2) 6G and V2X assistance
Future 6G networks may have built-in positioning capabilities (such as ultra-wideband positioning using side communication units) and enhance positioning accuracy through vehicle-to-vehicle and vehicle-to-base station collaborative sensing (C-V2X). Some research suggests that "6G transportation" will integrate communication and sensing, utilizing real-time, high-bandwidth, low-latency networks to enable vehicles to exchange maps and location information, improving safe and redundant positioning in complex environments.
3) Smart sensor upgrade
High-performance IMUs (such as fiber optic gyroscopes), novel visual radars (sensors that integrate millimeter-wave and camera technologies), and quantum gyroscopes are also under development, which may further reduce inertial drift or increase environmental feature perception in the future. Meanwhile, the application of artificial intelligence technology in SLAM is becoming increasingly mature, enabling more flexible handling of special landscapes such as tunnels and mountainous areas.
4) Cloud and edge computing
Autonomous vehicles can transmit environmental data to edge servers in real time, allowing high-performance computing resources in the cloud to participate in localization and mapping. Even with poor GNSS signals, cloud servers may be able to help vehicles correct their position using remote observations and historical data.
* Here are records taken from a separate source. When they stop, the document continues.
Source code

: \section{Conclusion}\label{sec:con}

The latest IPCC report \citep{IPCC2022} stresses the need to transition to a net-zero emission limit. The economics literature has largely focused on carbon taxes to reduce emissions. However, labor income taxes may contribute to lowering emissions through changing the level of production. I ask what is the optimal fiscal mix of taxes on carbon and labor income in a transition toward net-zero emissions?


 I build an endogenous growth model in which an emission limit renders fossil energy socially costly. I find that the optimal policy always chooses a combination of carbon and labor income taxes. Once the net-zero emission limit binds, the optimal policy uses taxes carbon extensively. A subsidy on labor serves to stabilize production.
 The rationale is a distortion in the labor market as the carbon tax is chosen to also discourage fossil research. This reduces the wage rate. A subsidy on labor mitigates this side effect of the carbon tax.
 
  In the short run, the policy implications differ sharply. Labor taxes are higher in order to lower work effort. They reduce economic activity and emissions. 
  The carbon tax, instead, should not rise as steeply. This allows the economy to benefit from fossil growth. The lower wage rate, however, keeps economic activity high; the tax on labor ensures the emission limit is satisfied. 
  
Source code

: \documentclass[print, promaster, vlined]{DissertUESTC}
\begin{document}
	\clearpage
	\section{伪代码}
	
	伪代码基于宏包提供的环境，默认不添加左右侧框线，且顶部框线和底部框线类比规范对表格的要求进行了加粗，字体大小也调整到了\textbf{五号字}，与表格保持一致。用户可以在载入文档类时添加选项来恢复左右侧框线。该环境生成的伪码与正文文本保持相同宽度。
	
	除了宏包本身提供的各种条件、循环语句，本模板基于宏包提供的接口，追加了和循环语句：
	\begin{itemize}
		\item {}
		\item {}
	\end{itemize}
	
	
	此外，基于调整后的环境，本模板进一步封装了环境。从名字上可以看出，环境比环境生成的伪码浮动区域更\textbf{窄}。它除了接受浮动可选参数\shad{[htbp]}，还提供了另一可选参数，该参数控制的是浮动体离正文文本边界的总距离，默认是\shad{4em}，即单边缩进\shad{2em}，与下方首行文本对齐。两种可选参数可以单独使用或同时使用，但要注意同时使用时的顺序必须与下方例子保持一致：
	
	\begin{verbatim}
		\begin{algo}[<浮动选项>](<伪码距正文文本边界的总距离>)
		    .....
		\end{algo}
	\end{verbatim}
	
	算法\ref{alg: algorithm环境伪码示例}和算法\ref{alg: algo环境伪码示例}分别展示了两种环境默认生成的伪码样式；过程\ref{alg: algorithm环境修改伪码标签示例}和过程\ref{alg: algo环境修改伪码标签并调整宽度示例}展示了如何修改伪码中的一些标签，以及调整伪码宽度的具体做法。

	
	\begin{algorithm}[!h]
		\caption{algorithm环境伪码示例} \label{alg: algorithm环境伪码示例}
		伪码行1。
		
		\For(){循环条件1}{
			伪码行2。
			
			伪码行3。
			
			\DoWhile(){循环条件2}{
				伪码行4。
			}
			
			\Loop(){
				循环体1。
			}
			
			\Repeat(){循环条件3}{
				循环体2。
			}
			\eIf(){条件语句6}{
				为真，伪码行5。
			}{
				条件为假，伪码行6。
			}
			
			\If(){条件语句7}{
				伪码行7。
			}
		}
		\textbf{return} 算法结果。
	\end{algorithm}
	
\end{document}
For example, environmental radar echoes and historical traffic flow information recorded by edge base stations can serve as positioning aids.
In summary, positioning in tunnels and mountainous areas is a major challenge for autonomous driving. Currently, several complementary solutions exist: short-term transitions rely on IMU calculations, while LiDAR/visual systems are used for local SLAM, followed by matching and correction with high-precision maps. Finally, all sensor data is fused to output the optimal solution. In the future, with upgrades to satellite navigation networks and advancements in communication technology, the positioning accuracy of autonomous vehicles in weak-signal environments such as tunnels and mountainous areas is expected to improve further, ensuring the safe operation of high-level autonomous driving.